Relevance of Written Contracts
The Indian contract does not bind the contracting parties to write down the contract deed to make it legally enforceable. Oral contracts are also given legal sanctity in the eyes of Indian law except for the contracts for the sale of land which are required to be registered. Section 17 of the Indian registration act, 1908 contains the provisions for such registrations of immovable property which are values above Rs.100. There is no separate legislation that covers the sales of goods and services whereas contrary to this the English service contracts are governed by UCC and common law. The English law also recognizes the oral contracts which might be made informally. The legal force is given to oral contracts in both the legislations.
Capacity to Contract
Under English law, it’s prima facie presumed that the contracting parties were in a capacity to contract during the formation of the contract. An incompetent party in a contract will result in making invalid contracts. The mistake of law is not given recognition in both the Indian and English legislations. Minors are deemed as incompetent to contract, keeping the reimbursement provisions in place in case of goods of necessity provided to the minor. A lunatic person when entered into a contract makes the contract voidable at the option of the party with whom he/she makes the contract. Intoxicated individuals are presumed to be incapable of entering into any contractual obligations.

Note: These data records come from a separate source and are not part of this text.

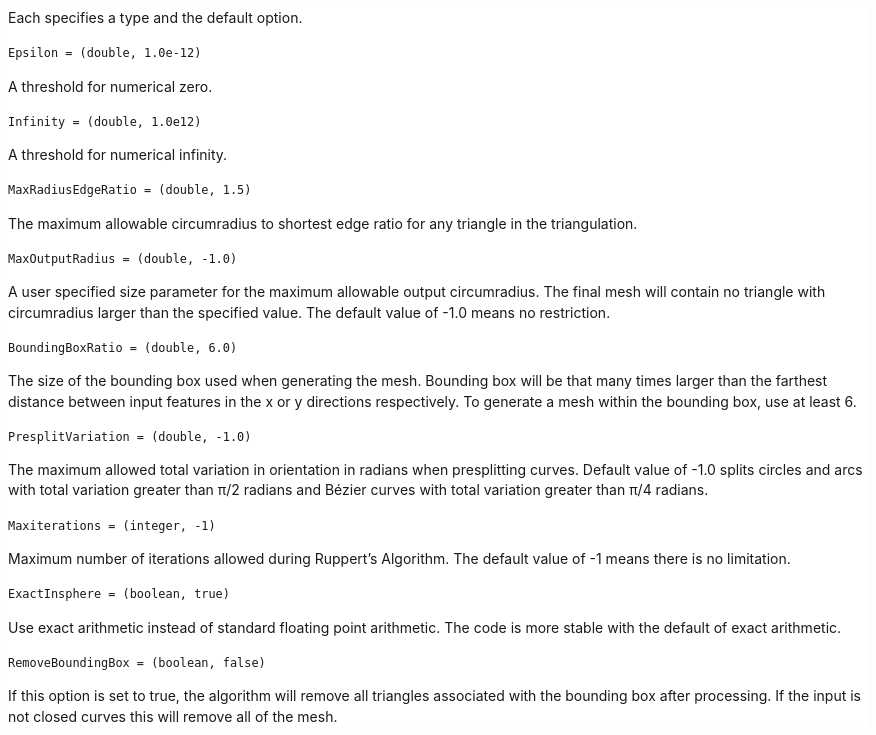 Each specifies a type and the default option.

```
Epsilon = (double, 1.0e-12)
```

A threshold for numerical zero.

```
Infinity = (double, 1.0e12)
```

A threshold for numerical infinity.

```
MaxRadiusEdgeRatio = (double, 1.5)
```

The maximum allowable circumradius to shortest edge ratio for any triangle in the triangulation.

```
MaxOutputRadius = (double, -1.0)
```

A user specified size parameter for the maximum allowable output circumradius. The final mesh will contain no triangle with circumradius larger than the specified value. The default value of -1.0 means no restriction.

```
BoundingBoxRatio = (double, 6.0)
```

The size of the bounding box used when generating the mesh. Bounding box will be that many times larger than the farthest distance between input features in the x or y directions respectively. To generate a mesh within the bounding box, use at least 6.

```
PresplitVariation = (double, -1.0)
```

The maximum allowed total variation in orientation in radians when presplitting curves. Default value of -1.0 splits circles and arcs with total variation greater than π/2 radians and Bézier curves with total variation greater than π/4 radians.

```
Maxiterations = (integer, -1)
```

Maximum number of iterations allowed during Ruppert’s Algorithm. The default value of -1 means there is no limitation.

```
ExactInsphere = (boolean, true)
```

Use exact arithmetic instead of standard floating point arithmetic. The code is more stable with the default of exact arithmetic.

```
RemoveBoundingBox = (boolean, false)
```

If this option is set to true, the algorithm will remove all triangles associated with the bounding box after processing. If the input is not closed curves this will remove all of the mesh.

As per section 11 of the Indian contract act 1872, the competency to a contract has three broad elements the major age, soundness of mind, and disqualification from entering into a contract. The major difference between the two legislations is the onus of proof which rests with the accusing party to prove the sanity or insanity of the alleged accused whereas in English law an individual is presumed to be sane as a prerequisite of entering into a legally binding contract.
Since being framed a long time back the Indian contract act,1872 needs a revaluation following the evolved context of the present times. Certain provisions like the privity of contract and the covenant restrictions need to be relaxed. As more and more contracts are being concluded day by day and the rising number of transactions in place, certain provisions of the old act need to be made more flexible to accommodate the newly added changes. With the advent of globalization and digitization, practices such as E-filing of contracts need to have proper legal backing which is still lacking in the ICA. Some provisions are being followed as a follow-up to the recent court judgments but are not yet codified. Issues have also been raised in the past upon the negotiation power of the parties who are entering into a contract, such intricacies need to be recognized and sorted out at the earliest. A more practical approach needs to be adopted so that the legislation can cover the wider scope of broad agreements being formed in the contemporary context.